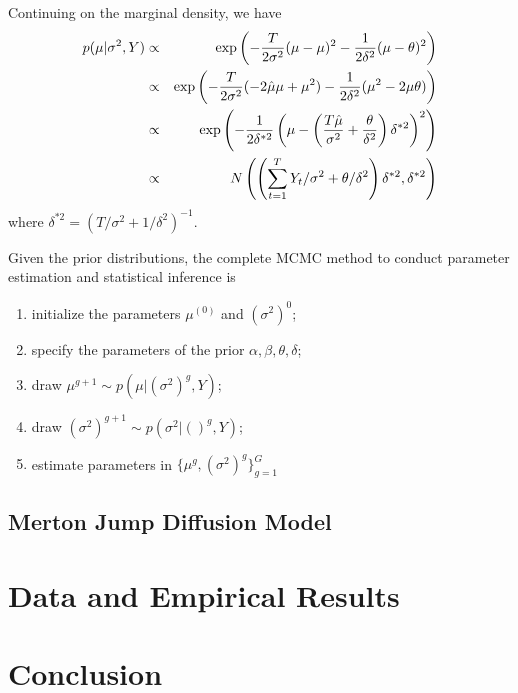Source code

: \documentclass[11pt,reqno,final]{amsart}
\def\exp{\hbox{\rm exp}}
\begin{document}
Continuing on the marginal density, we have
\begin{eqnarray*}
p(\mu|\sigma^2, Y) &\propto& \exp\left(-\frac{T}{2\sigma^2}(\mu-\mu)^2-\frac{1}{2\delta^2}(\mu-\theta)^2\right) \\
                   &\propto& \exp\left(-\frac{T}{2\sigma^2}(-2\hat{\mu}\mu+\mu^2)-\frac{1}{2\delta^2}(\mu^2-2\mu\theta)\right) \\
                   &\propto& \exp\left(-\frac{1}{2\delta^{*2}} \left( \mu-\left(\frac{T\hat{\mu}}{\sigma^2} + \frac{\theta}{\delta^2}\right)\delta^{*2} \right)^2 \right) \\
                   &\propto& N\left( \left( \sum_{t=1}^T Y_t / \sigma^2 + \theta/\delta^2 \right)\delta^{*2}, \delta^{*2} \right)
\end{eqnarray*}
where $\delta^{*2} = (T/\sigma^2+1/\delta^2)^{-1}$.

Given the prior distributions, the complete MCMC method to conduct parameter estimation and statistical inference is
\begin{enumerate}
    \item initialize the parameters $\mu^{(0)}$ and $(\sigma^2)^{0}$;
    \item specify the parameters of the prior $\alpha, \beta, \theta, \delta$;
    \item draw $\mu^{g+1} \sim p(\mu|(\sigma^2)^{g}, Y)$;
    \item draw $(\sigma^2)^{g+1} \sim p(\sigma^2|()^{g}, Y)$;
    \item estimate parameters in $\{\mu^{g}, (\sigma^2)^{g} \}_{g=1}^{G}$ 
\end{enumerate}


\subsection{Merton Jump Diffusion Model}

\section{Data and Empirical Results}

\section{Conclusion}



%
%
\newpage


%
%
%
\end{document}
+ + + + + + +
EXERCISE AIM: Please set the data above down exactly, with the pictures removed.

WRITTEN SOLUTION:
Source code

: \documentclass[11pt,reqno,final]{amsart}
\def\exp{\hbox{\rm exp}}
\begin{document}
Continuing on the marginal density, we have
\begin{eqnarray*}
p(\mu|\sigma^2, Y) &\propto& \exp\left(-\frac{T}{2\sigma^2}(\mu-\mu)^2-\frac{1}{2\delta^2}(\mu-\theta)^2\right) \\
                   &\propto& \exp\left(-\frac{T}{2\sigma^2}(-2\hat{\mu}\mu+\mu^2)-\frac{1}{2\delta^2}(\mu^2-2\mu\theta)\right) \\
                   &\propto& \exp\left(-\frac{1}{2\delta^{*2}} \left( \mu-\left(\frac{T\hat{\mu}}{\sigma^2} + \frac{\theta}{\delta^2}\right)\delta^{*2} \right)^2 \right) \\
                   &\propto& N\left( \left( \sum_{t=1}^T Y_t / \sigma^2 + \theta/\delta^2 \right)\delta^{*2}, \delta^{*2} \right)
\end{eqnarray*}
where $\delta^{*2} = (T/\sigma^2+1/\delta^2)^{-1}$.

Given the prior distributions, the complete MCMC method to conduct parameter estimation and statistical inference is
\begin{enumerate}
    \item initialize the parameters $\mu^{(0)}$ and $(\sigma^2)^{0}$;
    \item specify the parameters of the prior $\alpha, \beta, \theta, \delta$;
    \item draw $\mu^{g+1} \sim p(\mu|(\sigma^2)^{g}, Y)$;
    \item draw $(\sigma^2)^{g+1} \sim p(\sigma^2|()^{g}, Y)$;
    \item estimate parameters in $\{\mu^{g}, (\sigma^2)^{g} \}_{g=1}^{G}$ 
\end{enumerate}


\subsection{Merton Jump Diffusion Model}

\section{Data and Empirical Results}

\section{Conclusion}



%
%
\newpage


%
%
%
\end{document}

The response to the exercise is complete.